* Task directions *
Write out the entries below exactly. End with the line that contains "e_2, ..., e_n \rangle".
------------------------
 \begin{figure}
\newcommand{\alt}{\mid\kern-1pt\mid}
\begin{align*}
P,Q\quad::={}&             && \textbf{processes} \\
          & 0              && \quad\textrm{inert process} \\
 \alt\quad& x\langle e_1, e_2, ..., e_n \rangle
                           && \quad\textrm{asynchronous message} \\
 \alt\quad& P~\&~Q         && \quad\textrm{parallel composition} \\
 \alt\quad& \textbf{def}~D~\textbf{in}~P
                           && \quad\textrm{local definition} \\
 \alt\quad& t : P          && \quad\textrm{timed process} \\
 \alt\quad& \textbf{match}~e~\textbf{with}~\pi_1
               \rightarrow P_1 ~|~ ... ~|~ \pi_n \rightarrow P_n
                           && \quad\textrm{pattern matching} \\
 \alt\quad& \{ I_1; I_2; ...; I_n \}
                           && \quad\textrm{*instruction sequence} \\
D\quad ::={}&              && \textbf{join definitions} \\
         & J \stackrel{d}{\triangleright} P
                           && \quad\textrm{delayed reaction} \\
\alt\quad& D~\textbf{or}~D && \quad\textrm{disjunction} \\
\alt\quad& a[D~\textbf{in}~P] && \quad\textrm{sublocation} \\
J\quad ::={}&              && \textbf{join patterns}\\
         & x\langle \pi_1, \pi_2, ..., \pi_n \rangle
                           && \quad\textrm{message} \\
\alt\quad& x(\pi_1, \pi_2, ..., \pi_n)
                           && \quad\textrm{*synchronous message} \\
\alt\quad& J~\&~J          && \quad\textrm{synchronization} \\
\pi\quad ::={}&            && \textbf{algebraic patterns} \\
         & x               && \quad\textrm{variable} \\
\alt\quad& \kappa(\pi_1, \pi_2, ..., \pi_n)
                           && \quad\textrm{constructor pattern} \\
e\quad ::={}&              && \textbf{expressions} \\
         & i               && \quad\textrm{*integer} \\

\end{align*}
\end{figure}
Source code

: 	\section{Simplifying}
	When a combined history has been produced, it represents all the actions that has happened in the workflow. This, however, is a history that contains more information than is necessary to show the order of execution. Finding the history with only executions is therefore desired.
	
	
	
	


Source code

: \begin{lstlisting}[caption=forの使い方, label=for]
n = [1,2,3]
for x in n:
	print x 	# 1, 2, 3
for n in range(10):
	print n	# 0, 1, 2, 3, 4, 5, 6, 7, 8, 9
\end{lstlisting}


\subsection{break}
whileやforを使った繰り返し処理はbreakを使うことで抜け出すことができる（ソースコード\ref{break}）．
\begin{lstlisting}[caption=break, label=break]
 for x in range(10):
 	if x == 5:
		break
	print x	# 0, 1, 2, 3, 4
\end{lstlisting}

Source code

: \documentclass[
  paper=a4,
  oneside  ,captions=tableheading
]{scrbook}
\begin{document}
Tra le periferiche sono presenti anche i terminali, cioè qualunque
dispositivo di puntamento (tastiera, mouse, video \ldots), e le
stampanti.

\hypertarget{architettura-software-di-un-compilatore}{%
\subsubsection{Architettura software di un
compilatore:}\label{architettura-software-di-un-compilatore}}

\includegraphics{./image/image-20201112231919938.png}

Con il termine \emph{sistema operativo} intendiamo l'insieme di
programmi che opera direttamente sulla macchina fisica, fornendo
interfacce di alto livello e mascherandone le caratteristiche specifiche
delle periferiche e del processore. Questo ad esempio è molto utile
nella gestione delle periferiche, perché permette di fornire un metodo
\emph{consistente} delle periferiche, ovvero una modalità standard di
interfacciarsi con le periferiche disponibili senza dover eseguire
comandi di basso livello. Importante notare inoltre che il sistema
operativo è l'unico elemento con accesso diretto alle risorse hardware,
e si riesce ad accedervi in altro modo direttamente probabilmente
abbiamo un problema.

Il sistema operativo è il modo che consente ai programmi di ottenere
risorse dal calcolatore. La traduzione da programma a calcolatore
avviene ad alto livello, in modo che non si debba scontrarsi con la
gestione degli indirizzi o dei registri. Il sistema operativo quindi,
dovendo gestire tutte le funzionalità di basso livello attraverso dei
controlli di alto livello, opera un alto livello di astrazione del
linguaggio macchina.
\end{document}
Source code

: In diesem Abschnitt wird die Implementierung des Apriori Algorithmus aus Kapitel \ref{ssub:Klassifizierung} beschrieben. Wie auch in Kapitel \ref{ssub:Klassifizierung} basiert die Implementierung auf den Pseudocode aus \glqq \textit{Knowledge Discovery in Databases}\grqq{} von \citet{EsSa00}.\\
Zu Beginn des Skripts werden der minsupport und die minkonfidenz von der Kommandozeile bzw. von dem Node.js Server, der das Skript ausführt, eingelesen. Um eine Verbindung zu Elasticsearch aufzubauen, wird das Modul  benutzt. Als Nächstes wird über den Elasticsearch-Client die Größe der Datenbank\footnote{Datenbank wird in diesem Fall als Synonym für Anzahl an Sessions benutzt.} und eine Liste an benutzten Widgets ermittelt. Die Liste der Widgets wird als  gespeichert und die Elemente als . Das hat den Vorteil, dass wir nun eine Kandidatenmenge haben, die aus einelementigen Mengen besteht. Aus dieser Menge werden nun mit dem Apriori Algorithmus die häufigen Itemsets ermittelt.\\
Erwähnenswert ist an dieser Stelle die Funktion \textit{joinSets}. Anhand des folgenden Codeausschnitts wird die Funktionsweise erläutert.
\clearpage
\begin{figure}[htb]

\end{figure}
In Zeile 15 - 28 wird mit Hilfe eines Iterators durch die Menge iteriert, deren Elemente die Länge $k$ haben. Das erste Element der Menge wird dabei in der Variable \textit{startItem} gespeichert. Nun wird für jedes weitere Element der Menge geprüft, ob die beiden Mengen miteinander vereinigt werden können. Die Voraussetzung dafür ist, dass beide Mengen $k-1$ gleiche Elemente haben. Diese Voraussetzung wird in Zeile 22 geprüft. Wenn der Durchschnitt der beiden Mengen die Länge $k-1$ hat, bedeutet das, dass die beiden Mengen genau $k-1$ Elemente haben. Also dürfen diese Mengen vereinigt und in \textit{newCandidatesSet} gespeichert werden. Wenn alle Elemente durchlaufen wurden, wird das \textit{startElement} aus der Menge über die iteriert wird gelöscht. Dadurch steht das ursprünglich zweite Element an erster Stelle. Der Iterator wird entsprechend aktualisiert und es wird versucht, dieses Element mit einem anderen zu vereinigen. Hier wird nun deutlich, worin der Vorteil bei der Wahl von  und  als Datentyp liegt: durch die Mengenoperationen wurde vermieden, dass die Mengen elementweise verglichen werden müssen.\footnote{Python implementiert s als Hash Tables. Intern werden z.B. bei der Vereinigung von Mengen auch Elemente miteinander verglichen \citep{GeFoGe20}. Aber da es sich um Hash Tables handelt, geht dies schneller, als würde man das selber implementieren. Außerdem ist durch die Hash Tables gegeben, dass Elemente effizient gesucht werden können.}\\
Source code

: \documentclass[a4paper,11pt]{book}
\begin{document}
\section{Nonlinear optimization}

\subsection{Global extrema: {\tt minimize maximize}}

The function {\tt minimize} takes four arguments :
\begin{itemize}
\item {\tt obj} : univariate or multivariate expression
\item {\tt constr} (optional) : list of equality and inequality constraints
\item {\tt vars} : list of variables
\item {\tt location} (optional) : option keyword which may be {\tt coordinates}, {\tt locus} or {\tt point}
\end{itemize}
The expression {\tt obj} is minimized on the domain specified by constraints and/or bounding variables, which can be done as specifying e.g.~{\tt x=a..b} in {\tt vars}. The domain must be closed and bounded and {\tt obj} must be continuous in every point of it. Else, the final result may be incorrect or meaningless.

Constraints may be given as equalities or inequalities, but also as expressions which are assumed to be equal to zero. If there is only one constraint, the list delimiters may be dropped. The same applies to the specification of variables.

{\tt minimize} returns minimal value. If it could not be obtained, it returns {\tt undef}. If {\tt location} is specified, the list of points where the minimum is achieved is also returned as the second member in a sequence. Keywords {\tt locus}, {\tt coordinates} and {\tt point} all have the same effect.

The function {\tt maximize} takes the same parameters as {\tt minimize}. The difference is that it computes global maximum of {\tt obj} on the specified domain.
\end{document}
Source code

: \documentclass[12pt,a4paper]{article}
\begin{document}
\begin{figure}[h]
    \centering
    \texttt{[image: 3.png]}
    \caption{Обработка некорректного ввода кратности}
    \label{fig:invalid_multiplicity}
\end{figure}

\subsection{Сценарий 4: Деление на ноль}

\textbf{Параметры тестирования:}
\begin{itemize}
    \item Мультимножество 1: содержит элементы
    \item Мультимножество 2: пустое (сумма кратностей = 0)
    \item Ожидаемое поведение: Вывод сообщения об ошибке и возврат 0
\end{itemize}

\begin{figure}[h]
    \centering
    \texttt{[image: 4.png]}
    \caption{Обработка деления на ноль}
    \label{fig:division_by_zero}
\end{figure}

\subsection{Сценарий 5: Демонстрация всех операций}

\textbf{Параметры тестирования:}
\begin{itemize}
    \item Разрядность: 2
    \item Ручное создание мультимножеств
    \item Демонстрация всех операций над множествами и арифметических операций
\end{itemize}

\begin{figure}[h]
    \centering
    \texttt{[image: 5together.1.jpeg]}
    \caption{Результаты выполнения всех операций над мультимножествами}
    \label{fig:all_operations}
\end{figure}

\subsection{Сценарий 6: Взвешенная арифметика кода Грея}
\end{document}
------------------------
* Task answer *
 \begin{figure}
\newcommand{\alt}{\mid\kern-1pt\mid}
\begin{align*}
P,Q\quad::={}&             && \textbf{processes} \\
          & 0              && \quad\textrm{inert process} \\
 \alt\quad& x\langle e_1, e_2, ..., e_n \rangle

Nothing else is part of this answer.